**Aim of the exercise**
Reproduce each of the entries that follow, exactly.
The data: Begin
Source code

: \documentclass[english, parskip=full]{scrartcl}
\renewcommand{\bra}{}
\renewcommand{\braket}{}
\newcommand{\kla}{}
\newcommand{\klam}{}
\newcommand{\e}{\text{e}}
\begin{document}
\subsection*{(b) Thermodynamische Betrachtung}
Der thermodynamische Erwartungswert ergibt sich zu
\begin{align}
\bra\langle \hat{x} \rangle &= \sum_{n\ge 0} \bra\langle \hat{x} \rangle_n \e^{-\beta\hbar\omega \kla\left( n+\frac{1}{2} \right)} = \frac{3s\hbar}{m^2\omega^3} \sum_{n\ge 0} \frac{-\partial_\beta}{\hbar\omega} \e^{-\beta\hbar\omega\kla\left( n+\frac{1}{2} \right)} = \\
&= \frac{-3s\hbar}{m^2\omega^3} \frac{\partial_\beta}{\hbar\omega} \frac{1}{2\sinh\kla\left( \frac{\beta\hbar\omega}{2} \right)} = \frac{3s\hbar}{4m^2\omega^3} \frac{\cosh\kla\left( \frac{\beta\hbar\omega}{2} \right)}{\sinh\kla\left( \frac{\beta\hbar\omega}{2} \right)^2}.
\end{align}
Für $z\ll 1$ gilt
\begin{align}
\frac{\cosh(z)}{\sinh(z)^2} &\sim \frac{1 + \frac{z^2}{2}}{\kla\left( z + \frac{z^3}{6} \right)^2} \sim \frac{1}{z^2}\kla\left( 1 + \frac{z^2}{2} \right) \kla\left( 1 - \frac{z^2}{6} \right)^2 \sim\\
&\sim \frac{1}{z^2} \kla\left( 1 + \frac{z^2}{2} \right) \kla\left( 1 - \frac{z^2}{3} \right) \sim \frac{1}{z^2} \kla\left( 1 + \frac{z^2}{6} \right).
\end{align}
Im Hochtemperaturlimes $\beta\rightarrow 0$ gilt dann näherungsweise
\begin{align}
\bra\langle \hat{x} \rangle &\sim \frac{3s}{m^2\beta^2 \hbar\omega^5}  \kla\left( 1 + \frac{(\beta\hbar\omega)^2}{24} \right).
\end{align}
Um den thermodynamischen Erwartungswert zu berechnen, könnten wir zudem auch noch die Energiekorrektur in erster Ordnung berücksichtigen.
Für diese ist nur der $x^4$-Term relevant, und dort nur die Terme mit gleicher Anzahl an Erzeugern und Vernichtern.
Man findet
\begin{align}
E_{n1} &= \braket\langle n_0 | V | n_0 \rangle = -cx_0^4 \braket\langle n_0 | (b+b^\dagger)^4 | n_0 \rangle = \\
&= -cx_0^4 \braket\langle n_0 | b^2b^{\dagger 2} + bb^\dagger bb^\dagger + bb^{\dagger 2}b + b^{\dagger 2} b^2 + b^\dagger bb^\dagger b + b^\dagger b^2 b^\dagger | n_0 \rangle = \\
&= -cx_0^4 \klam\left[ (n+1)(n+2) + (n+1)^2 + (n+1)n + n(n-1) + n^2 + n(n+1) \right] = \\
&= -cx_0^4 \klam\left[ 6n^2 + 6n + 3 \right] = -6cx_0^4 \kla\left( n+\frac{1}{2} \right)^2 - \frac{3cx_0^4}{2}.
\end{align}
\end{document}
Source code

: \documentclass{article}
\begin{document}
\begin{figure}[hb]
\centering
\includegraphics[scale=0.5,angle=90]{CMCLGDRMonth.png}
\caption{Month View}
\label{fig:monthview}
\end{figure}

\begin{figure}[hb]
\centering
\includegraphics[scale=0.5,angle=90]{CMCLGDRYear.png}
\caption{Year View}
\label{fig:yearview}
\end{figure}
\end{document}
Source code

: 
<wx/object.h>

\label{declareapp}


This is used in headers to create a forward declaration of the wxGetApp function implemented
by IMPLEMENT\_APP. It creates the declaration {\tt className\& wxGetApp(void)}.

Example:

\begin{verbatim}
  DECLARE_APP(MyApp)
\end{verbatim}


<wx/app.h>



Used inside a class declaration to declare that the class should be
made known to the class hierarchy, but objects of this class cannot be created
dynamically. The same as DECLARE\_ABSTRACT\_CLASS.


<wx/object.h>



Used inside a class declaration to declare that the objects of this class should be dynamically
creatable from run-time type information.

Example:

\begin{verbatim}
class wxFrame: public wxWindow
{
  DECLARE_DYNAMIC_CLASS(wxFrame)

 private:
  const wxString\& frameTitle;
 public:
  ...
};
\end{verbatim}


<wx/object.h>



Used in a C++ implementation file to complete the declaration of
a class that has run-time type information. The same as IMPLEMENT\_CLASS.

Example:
The data: End
**Task result**
Source code

: \documentclass[english, parskip=full]{scrartcl}
\renewcommand{\bra}{}
\renewcommand{\braket}{}
\newcommand{\kla}{}
\newcommand{\klam}{}
\newcommand{\e}{\text{e}}
\begin{document}
\subsection*{(b) Thermodynamische Betrachtung}
Der thermodynamische Erwartungswert ergibt sich zu
\begin{align}
\bra\langle \hat{x} \rangle &= \sum_{n\ge 0} \bra\langle \hat{x} \rangle_n \e^{-\beta\hbar\omega \kla\left( n+\frac{1}{2} \right)} = \frac{3s\hbar}{m^2\omega^3} \sum_{n\ge 0} \frac{-\partial_\beta}{\hbar\omega} \e^{-\beta\hbar\omega\kla\left( n+\frac{1}{2} \right)} = \\
&= \frac{-3s\hbar}{m^2\omega^3} \frac{\partial_\beta}{\hbar\omega} \frac{1}{2\sinh\kla\left( \frac{\beta\hbar\omega}{2} \right)} = \frac{3s\hbar}{4m^2\omega^3} \frac{\cosh\kla\left( \frac{\beta\hbar\omega}{2} \right)}{\sinh\kla\left( \frac{\beta\hbar\omega}{2} \right)^2}.
\end{align}
Für $z\ll 1$ gilt
\begin{align}
\frac{\cosh(z)}{\sinh(z)^2} &\sim \frac{1 + \frac{z^2}{2}}{\kla\left( z + \frac{z^3}{6} \right)^2} \sim \frac{1}{z^2}\kla\left( 1 + \frac{z^2}{2} \right) \kla\left( 1 - \frac{z^2}{6} \right)^2 \sim\\
&\sim \frac{1}{z^2} \kla\left( 1 + \frac{z^2}{2} \right) \kla\left( 1 - \frac{z^2}{3} \right) \sim \frac{1}{z^2} \kla\left( 1 + \frac{z^2}{6} \right).
\end{align}
Im Hochtemperaturlimes $\beta\rightarrow 0$ gilt dann näherungsweise
\begin{align}
\bra\langle \hat{x} \rangle &\sim \frac{3s}{m^2\beta^2 \hbar\omega^5}  \kla\left( 1 + \frac{(\beta\hbar\omega)^2}{24} \right).
\end{align}
Um den thermodynamischen Erwartungswert zu berechnen, könnten wir zudem auch noch die Energiekorrektur in erster Ordnung berücksichtigen.
Für diese ist nur der $x^4$-Term relevant, und dort nur die Terme mit gleicher Anzahl an Erzeugern und Vernichtern.
Man findet
\begin{align}
E_{n1} &= \braket\langle n_0 | V | n_0 \rangle = -cx_0^4 \braket\langle n_0 | (b+b^\dagger)^4 | n_0 \rangle = \\
&= -cx_0^4 \braket\langle n_0 | b^2b^{\dagger 2} + bb^\dagger bb^\dagger + bb^{\dagger 2}b + b^{\dagger 2} b^2 + b^\dagger bb^\dagger b + b^\dagger b^2 b^\dagger | n_0 \rangle = \\
&= -cx_0^4 \klam\left[ (n+1)(n+2) + (n+1)^2 + (n+1)n + n(n-1) + n^2 + n(n+1) \right] = \\
&= -cx_0^4 \klam\left[ 6n^2 + 6n + 3 \right] = -6cx_0^4 \kla\left( n+\frac{1}{2} \right)^2 - \frac{3cx_0^4}{2}.
\end{align}
\end{document}
Source code

: \documentclass{article}
\begin{document}
\begin{figure}[hb]
\centering
\includegraphics[scale=0.5,angle=90]{CMCLGDRMonth.png}
\caption{Month View}
\label{fig:monthview}
\end{figure}

\begin{figure}[hb]
\centering
\includegraphics[scale=0.5,angle=90]{CMCLGDRYear.png}
\caption{Year View}
\label{fig:yearview}
\end{figure}
\end{document}
Source code

: 
<wx/object.h>

\label{declareapp}


This is used in headers to create a forward declaration of the wxGetApp function implemented
by IMPLEMENT\_APP. It creates the declaration {\tt className\& wxGetApp(void)}.

Example:

\begin{verbatim}
  DECLARE_APP(MyApp)
\end{verbatim}


<wx/app.h>



Used inside a class declaration to declare that the class should be
made known to the class hierarchy, but objects of this class cannot be created
dynamically. The same as DECLARE\_ABSTRACT\_CLASS.


<wx/object.h>



Used inside a class declaration to declare that the objects of this class should be dynamically
creatable from run-time type information.

Example:

\begin{verbatim}
class wxFrame: public wxWindow
{
  DECLARE_DYNAMIC_CLASS(wxFrame)

 private:
  const wxString\& frameTitle;
 public:
  ...
};
\end{verbatim}


<wx/object.h>



Used in a C++ implementation file to complete the declaration of
a class that has run-time type information. The same as IMPLEMENT\_CLASS.

Example:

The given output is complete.